Di peron nomor sembilan belas, Tokyo Station, seorang lelaki setengah baya berdiri membeku seperti patung batu yang menolak dijamah waktu. Namanya Tatsuya, pensiunan guru kesenian yang menganggap bunyi peluit kereta sebagai komposisi sonata paling jujur yang pernah diciptakan umat manusia.
**
Tatsuya sudah tiga kali bercerai. Istrinya yang terakhir kabur bersama penjual karpet keliling dari Nara. Tapi ia tidak pernah dendam. Baginya, semua hal bisa dimaafkan asal sempat membeli dua tiket Shinkansen---satu untuk dirinya, satu lagi untuk bayangan masa lalu yang tak kunjung reda.
**
Kereta peluru itu datang tanpa suara. Seperti janji-janji pemerintah, mulus, mengilap, dan kadang terlalu cepat untuk disesali. Jalur Tokaido seperti urat nadi Jepang yang ditarik paksa dari dada modernitas ke jantung purba Kyoto.
**
"Kalau hidup terlalu cepat, mampirlah ke Toyama," kata sopir taksi di stasiun berikutnya.

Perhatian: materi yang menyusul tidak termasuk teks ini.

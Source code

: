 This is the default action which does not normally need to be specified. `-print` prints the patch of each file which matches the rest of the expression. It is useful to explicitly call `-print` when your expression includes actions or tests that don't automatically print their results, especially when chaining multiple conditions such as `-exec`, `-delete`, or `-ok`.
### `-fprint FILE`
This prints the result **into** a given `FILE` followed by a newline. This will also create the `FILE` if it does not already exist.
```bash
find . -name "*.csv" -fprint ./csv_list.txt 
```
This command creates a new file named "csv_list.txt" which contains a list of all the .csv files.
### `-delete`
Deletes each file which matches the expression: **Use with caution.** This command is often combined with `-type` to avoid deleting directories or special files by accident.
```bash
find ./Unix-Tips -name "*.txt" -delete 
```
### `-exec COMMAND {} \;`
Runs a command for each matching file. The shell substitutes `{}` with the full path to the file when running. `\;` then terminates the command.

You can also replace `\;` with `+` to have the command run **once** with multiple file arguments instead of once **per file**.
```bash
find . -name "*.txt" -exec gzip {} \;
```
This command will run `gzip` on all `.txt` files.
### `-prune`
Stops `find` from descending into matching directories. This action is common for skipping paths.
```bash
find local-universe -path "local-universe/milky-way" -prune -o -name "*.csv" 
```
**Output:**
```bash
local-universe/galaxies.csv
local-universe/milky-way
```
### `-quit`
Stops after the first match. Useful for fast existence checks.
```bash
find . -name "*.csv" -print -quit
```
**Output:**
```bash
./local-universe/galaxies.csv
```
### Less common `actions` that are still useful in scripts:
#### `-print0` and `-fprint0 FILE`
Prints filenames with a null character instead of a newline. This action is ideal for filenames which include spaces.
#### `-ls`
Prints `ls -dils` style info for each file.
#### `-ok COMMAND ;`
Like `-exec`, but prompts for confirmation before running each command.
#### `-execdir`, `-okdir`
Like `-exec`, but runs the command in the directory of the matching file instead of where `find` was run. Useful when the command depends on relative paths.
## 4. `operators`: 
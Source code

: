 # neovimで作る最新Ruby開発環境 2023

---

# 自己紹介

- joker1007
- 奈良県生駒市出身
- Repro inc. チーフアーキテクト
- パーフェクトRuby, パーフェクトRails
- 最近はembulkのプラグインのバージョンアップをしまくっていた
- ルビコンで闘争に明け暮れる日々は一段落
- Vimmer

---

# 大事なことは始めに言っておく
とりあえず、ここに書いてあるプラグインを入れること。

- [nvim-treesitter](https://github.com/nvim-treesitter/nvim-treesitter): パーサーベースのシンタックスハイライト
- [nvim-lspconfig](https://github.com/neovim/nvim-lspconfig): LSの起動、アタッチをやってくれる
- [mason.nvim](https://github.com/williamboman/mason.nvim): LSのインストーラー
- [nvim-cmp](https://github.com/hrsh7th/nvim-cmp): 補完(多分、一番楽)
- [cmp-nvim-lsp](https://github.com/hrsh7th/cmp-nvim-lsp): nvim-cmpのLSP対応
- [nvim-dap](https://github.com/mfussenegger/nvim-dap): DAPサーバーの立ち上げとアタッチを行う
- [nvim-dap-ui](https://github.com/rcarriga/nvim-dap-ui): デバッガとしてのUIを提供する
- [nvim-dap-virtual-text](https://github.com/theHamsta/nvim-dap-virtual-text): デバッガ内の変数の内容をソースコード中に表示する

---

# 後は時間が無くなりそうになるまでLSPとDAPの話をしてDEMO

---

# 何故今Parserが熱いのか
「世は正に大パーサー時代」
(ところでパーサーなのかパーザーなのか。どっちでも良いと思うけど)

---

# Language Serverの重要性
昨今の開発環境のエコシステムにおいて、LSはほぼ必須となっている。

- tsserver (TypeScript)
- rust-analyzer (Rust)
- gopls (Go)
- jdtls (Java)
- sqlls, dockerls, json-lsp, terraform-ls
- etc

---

Tatsuya mampir. Spa air panas menyambutnya seperti pelukan ibu kandung yang lama hilang. Di onsen, ia duduk telanjang bulat dengan lelaki-laki aneh yang mendiskusikan pertumbuhan alga dan saham perusahaan kimchi Korea.
**
Toyama mengajarkan satu hal: tubuh manusia tidak dirancang untuk tergesa. Ia seperti barang antik, harus direndam dulu sebelum dipakai.